Thanks for navigating your way to www.lindaleepeterson.com!
It’s very exciting to launch my first mystery out into the world, and even more exciting to hear from people who read it and have something to say. Early readers helped me ferret out pre-publication “oops.” For example, thank you, Jackie Winspear, for observing that transatlantic phone calls are bargains these days, and thank you, Jonnie Jacobs, for gently pointing out that the police officer leading a homicide investigation is an inspector, not a lieutenant.
So, here are some of the questions my early reader pals asked, just in case you wondered as well:
Q. Why a mystery?
A. I wrote a mystery because I love to read them. Life itself can seem awfully messy — closets that don’t get cleaned out, deer eat plants they’re not supposed to, elections don’t go exactly the way you wished — but in a mystery, everything usually gets sorted out at the end. Mysteries create hardships, and if your characters are interesting people, they become different as a result of engaging with those challenges.
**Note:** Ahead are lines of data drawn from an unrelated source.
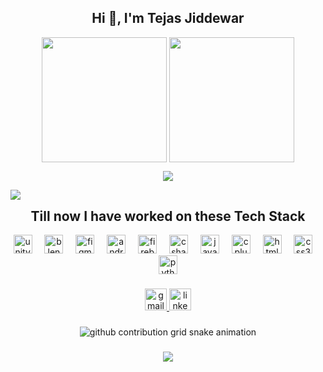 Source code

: <h2 align="center">Hi 👋, I'm Tejas Jiddewar</h2>



<p align="center">
  
  <img align="top" height="200" src="https://github-readme-stats.vercel.app/api?username=tejas-jiddewar&theme=highcontrast&hide_border=true&include_all_commits=true&count_private=true" />
  <img align="top" height="200" src="https://github-readme-stats.vercel.app/api/top-langs/?username=tejas-jiddewar&theme=highcontrast&hide_border=true&include_all_commits=true&count_private=true&layout=compact" />
</p>

<p align="center">
  <img src="https://nirzak-streak-stats.vercel.app/?user=tejas-jiddewar&theme=highcontrast&hide_border=true" />
</p>

[![](https://visitcount.itsvg.in/api?id=tejas-jiddewar&icon=0&color=0)](https://visitcount.itsvg.in)

<div align="center">
  <h2 align="center" style="margin: 0; padding: 0;">Till now I have worked on these Tech Stack</h2>
  <br>
  <img src="https://cdn.jsdelivr.net/gh/devicons/devicon/icons/unity/unity-original.svg" height="30" alt="unity logo"  />
  <img width="12" />
  <img src="https://cdn.jsdelivr.net/gh/devicons/devicon/icons/blender/blender-original.svg" height="30" alt="blender logo"  />
  <img width="12" />
  <img src="https://cdn.jsdelivr.net/gh/devicons/devicon/icons/figma/figma-original.svg" height="30" alt="figma logo"  />
  <img width="12" />
  <img src="https://cdn.jsdelivr.net/gh/devicons/devicon/icons/androidstudio/androidstudio-original.svg" height="30" alt="androidstudio logo"  />
  <img width="12" />
  <img src="https://cdn.jsdelivr.net/gh/devicons/devicon/icons/firebase/firebase-plain.svg" height="30" alt="firebase logo"  />
  <img width="12" />
  <img src="https://cdn.jsdelivr.net/gh/devicons/devicon/icons/csharp/csharp-original.svg" height="30" alt="csharp logo"  />
  <img width="12" />
  <img src="https://cdn.jsdelivr.net/gh/devicons/devicon/icons/java/java-original.svg" height="30" alt="java logo"  />
  <img width="12" />
  <img src="https://cdn.jsdelivr.net/gh/devicons/devicon/icons/cplusplus/cplusplus-original.svg" height="30" alt="cplusplus logo"  />
  <img width="12" />
  <img src="https://cdn.jsdelivr.net/gh/devicons/devicon/icons/html5/html5-original.svg" height="30" alt="html5 logo"  />
  <img width="12" />
  <img src="https://cdn.jsdelivr.net/gh/devicons/devicon/icons/css3/css3-original.svg" height="30" alt="css3 logo"  />
  <img width="12" />
  <img src="https://cdn.jsdelivr.net/gh/devicons/devicon/icons/python/python-original.svg" height="30" alt="python logo"  />
</div>

###

<div align="center">
  <a href="mailto:tejasjiddewar@gmail.com" target="_blank">
    <img src="https://img.shields.io/static/v1?message=Gmail&logo=gmail&label=&color=D14836&logoColor=white&labelColor=&style=for-the-badge" height="35" alt="gmail logo"  />
  </a>
  <a href="https://www.linkedin.com/in/tejas-jiddewar/" target="_blank">
    <img src="https://img.shields.io/static/v1?message=LinkedIn&logo=linkedin&label=&color=0077B5&logoColor=white&labelColor=&style=for-the-badge" height="35" alt="linkedin logo"  />
  </a>
</div>

###

<div align="center">
  <img
    alt="github contribution grid snake animation"
    src="https://raw.githubusercontent.com/tejas-jiddewar/tejas-jiddewar/output/github-contribution-grid-snake.gif"
  />
</div>

###

<div align="center">
  <img src="https://profile-counter.glitch.me/tejas-jiddewar/count.svg?"  />
</div>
Plus, I grew up reading mysteries. My dad loves mysteries, and got me hooked early on Dashiell Hammett, Eric Ambler, and Raymond Chandler. I discovered the Peter Wimsey mysteries, and spent a lot of time longing to be Harriet Vane. (Alert readers will note that I dealt with some of that longing by setting part of the EDITED TO DEATH backstory at Oxford.)
Q. Why San Francisco?
A. There are plenty of classic mystery towns — Boston, Hong Kong, Los Angeles, but San Francisco is one of the best. Whenever I venture into one of those old Market Street buildings that feature frosted-glass office doors, I still believe I’m going to find one that reads, Spade and Archer, walk across the threshold shake hands with Sam Spade. Plenty of contemporary mysteries are set here as well, because in a ddition to being, as the tourism bureau says, “Everybody’s Favorite City,” it’s one of the most mysterious as well.
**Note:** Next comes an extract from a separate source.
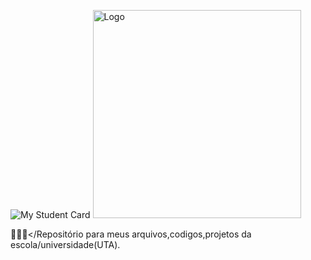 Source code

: ![My Student Card](https://github.com/LiedsonDelgado/school_projects/assets/165567213/4b51cb64-5cb5-4c69-9ab7-0690b760a2c9)
<img width="333" alt="Logo" src="https://github.com/LiedsonDelgado/school_projects/assets/165567213/1969b36a-bef7-4f00-a498-adb86e0ec727">


👨🏽‍💻</Repositório para meus arquivos,codigos,projetos da escola/universidade(UTA).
Q. You’ve encumbered your amateur sleuth with a spouse and children. Doesn’t that slow her down?
A. Sure it does. Just like real life. In fact, married-with-children sleuths are relatively rare. (Though Jon Katz’ Suburban Detective series, Ayelet Waldman’s Mommy-Track Mystery series, and Robert Tannenbaum’s Butch Karp/Marlene Ciampi series are wonderful exceptions). EDITED TO DEATH is a mystery, but it’s also a domestic “dramedy of manners,” about the way in which a violent act — a murder — changes a marriage and a family.
Q. What’s next?
A. Right now, I’m excited to be out talking to people about EDITED TO DEATH. But I’m also at work on the next Maggie Fiori adventure, THE DEVIL'S INTERVAL. Here’s a little preview:
A Death Row con nicknamed the “Limo Lothario” with a gift for jazz piano and an unfortunate taste for married women and fringe sexual pleasures. A mother who will do anything to derail her son’s date with a lethal injection. And the editor of a chic San Francisco magazine who finds herself oddly compelled by the “Lothario’s” plight.
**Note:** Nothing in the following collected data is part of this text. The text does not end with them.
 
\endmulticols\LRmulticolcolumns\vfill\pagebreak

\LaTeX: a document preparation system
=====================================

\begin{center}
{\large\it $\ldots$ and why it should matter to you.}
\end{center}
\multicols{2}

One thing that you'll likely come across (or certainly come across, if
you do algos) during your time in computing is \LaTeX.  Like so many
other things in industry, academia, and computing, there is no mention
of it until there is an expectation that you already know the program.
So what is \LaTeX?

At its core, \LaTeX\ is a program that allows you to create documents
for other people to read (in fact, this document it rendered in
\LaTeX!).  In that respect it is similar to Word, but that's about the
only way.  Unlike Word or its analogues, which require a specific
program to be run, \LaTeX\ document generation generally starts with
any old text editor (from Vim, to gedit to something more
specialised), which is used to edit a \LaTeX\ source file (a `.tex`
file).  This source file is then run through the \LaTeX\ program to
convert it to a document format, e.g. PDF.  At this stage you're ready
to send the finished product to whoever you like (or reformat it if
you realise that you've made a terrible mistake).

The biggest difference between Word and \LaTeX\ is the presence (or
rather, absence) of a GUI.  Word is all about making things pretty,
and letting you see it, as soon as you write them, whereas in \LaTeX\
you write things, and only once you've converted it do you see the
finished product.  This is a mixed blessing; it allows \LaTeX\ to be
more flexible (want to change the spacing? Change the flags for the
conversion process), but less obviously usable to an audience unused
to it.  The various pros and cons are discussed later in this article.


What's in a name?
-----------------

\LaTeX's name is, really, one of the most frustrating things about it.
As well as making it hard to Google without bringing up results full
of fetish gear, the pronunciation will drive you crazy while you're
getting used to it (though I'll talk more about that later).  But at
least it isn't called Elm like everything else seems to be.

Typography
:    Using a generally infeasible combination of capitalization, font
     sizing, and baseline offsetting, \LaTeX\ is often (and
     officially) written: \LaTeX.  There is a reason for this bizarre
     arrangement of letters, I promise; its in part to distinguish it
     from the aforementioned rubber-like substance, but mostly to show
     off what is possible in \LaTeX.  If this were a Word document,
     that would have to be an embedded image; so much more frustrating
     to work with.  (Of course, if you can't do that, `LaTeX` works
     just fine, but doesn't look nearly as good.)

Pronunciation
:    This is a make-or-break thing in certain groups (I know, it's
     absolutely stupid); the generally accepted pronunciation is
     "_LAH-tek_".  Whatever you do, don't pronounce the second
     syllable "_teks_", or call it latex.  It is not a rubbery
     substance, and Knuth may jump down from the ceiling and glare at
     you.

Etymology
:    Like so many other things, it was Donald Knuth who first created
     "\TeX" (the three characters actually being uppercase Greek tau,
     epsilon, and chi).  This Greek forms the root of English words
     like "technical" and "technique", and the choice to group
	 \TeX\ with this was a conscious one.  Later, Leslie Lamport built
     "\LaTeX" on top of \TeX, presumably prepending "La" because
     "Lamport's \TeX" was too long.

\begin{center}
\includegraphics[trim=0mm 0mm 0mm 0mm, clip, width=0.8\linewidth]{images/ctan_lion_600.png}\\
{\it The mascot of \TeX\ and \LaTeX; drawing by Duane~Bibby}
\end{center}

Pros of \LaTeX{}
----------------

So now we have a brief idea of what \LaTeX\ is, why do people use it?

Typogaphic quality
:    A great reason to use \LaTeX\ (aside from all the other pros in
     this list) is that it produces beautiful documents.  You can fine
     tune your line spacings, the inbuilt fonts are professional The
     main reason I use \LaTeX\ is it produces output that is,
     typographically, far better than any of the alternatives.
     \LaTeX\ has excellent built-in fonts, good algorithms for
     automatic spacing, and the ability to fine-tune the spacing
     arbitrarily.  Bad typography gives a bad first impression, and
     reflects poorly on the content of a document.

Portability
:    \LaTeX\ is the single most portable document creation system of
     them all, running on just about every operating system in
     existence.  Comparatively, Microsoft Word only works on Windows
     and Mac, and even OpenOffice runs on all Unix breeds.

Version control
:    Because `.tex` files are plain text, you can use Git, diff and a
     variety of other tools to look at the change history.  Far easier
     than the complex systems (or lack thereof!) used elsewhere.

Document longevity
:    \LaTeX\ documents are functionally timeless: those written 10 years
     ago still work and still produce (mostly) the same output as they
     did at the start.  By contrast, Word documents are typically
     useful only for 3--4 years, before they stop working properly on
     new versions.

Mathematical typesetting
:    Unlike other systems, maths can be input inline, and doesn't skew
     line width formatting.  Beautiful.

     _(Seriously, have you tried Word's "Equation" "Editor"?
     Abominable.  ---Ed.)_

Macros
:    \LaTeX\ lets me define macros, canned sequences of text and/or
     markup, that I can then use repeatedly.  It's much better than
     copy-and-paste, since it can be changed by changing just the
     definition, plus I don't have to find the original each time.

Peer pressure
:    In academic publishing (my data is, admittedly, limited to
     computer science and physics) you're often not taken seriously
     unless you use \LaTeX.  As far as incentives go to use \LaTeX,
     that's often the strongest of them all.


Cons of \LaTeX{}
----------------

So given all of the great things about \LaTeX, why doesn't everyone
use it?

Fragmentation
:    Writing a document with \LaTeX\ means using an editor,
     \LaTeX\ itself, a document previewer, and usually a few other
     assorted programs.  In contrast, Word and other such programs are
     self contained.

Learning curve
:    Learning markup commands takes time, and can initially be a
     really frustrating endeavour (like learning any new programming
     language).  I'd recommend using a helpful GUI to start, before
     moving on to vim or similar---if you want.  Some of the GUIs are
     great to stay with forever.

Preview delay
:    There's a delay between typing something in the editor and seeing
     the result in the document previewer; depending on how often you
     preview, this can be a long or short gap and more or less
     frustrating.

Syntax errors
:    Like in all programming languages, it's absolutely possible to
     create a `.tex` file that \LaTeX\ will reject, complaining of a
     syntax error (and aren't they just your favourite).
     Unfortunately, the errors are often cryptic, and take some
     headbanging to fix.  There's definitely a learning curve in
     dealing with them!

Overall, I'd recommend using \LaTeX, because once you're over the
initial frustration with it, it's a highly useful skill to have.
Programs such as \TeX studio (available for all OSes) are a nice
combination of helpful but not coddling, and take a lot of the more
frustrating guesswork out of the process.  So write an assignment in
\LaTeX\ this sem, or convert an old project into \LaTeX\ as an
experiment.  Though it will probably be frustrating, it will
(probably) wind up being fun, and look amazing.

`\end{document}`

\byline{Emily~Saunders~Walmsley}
Maggie Fiori, now editor-in-chief of Small Town, San Francisco’s leading city magazine begins by covering the Limo Lothario story and gets in far deeper than she should. Her adventure takes Maggie into the worlds of old money and new, the dark San Francisco private club scene, and forces her to confront all the secrets that fall into the unsettling “flatted fifth” sound of the Devil’s Interval.